▶ [Exercise]: What you need to produce from the material below is an exact transcription of the lines from the one with "- The next steps" through the one with "## Table of Contents", both included, and no other line.

▶ [Source material]:

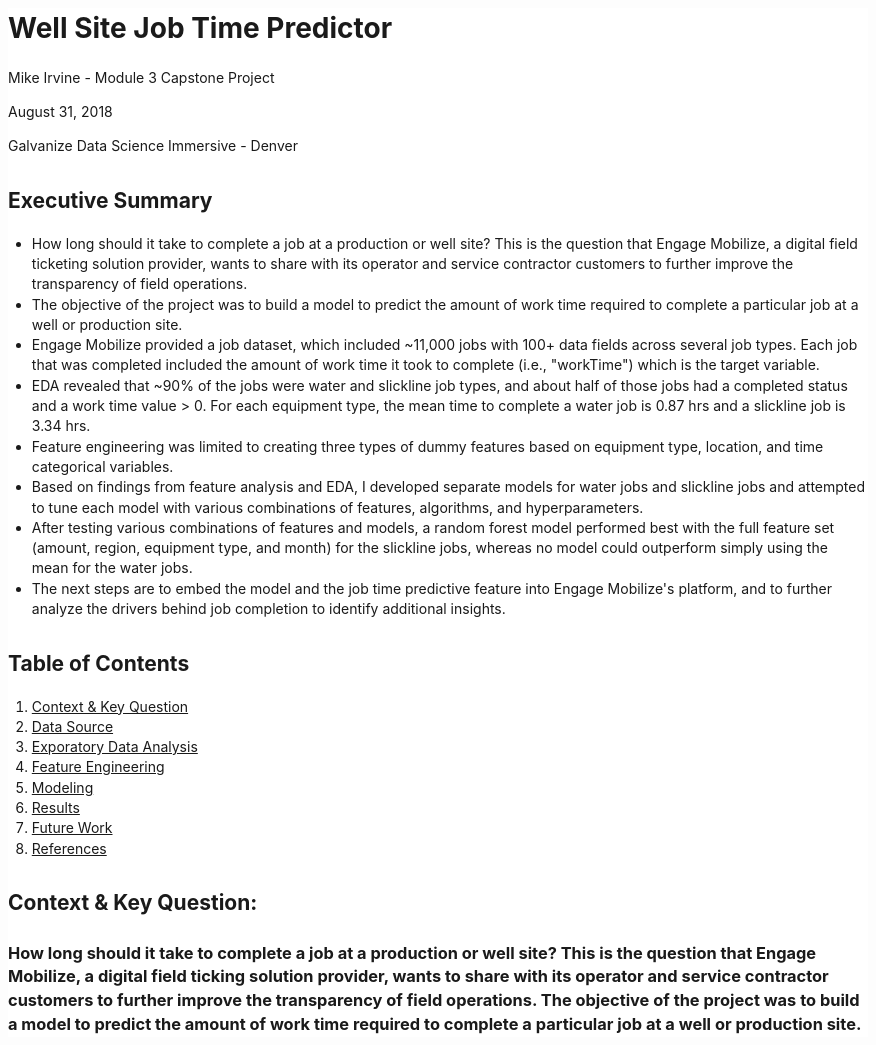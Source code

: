 # Well Site Job Time Predictor
Mike Irvine - Module 3 Capstone Project

August 31, 2018

Galvanize Data Science Immersive - Denver

## Executive Summary
- How long should it take to complete a job at a production or well site? This is the question that Engage Mobilize, a digital field ticketing solution provider, wants to share with its operator and service contractor customers to further improve the transparency of field operations.
- The objective of the project was to build a model to predict the amount of work time required to complete a particular job at a well or production site.
- Engage Mobilize provided a job dataset, which included ~11,000 jobs with 100+ data fields across several job types. Each job that was completed included the amount of work time it took to complete (i.e., "workTime") which is the target variable.
- EDA revealed that ~90% of the jobs were water and slickline job types, and about half of those jobs had a completed status and a work time value > 0. For each equipment type, the mean time to complete a water job is 0.87 hrs and a slickline job is 3.34 hrs.
- Feature engineering was limited to creating three types of dummy features based on equipment type, location, and time categorical variables.
- Based on findings from feature analysis and EDA, I developed separate models for water jobs and slickline jobs and attempted to tune each model with various combinations of features, algorithms, and hyperparameters.
- After testing various combinations of features and models, a random forest model performed best with the full feature set (amount, region, equipment type, and month) for the slickline jobs, whereas no model could outperform simply using the mean for the water jobs.
- The next steps are to embed the model and the job time predictive feature into Engage Mobilize's platform, and to further analyze the drivers behind job completion to identify additional insights.

## Table of Contents

1. [Context & Key Question](#context_key_question)
2. [Data Source](#data_source)
3. [Exporatory Data Analysis](#eda)
4. [Feature Engineering](#feature_eng)
5. [Modeling](#modeling)
6. [Results](#results)
7. [Future Work](#future_work)
8. [References](#references)

## Context & Key Question: <a name="context_key_question"></a>
### How long should it take to complete a job at a production or well site? This is the question that Engage Mobilize, a digital field ticking solution provider, wants to share with its operator and service contractor customers to further improve the transparency of field operations. The objective of the project was to build a model to predict the amount of work time required to complete a particular job at a well or production site.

▶ [Output of the task]:
- The next steps are to embed the model and the job time predictive feature into Engage Mobilize's platform, and to further analyze the drivers behind job completion to identify additional insights.

## Table of Contents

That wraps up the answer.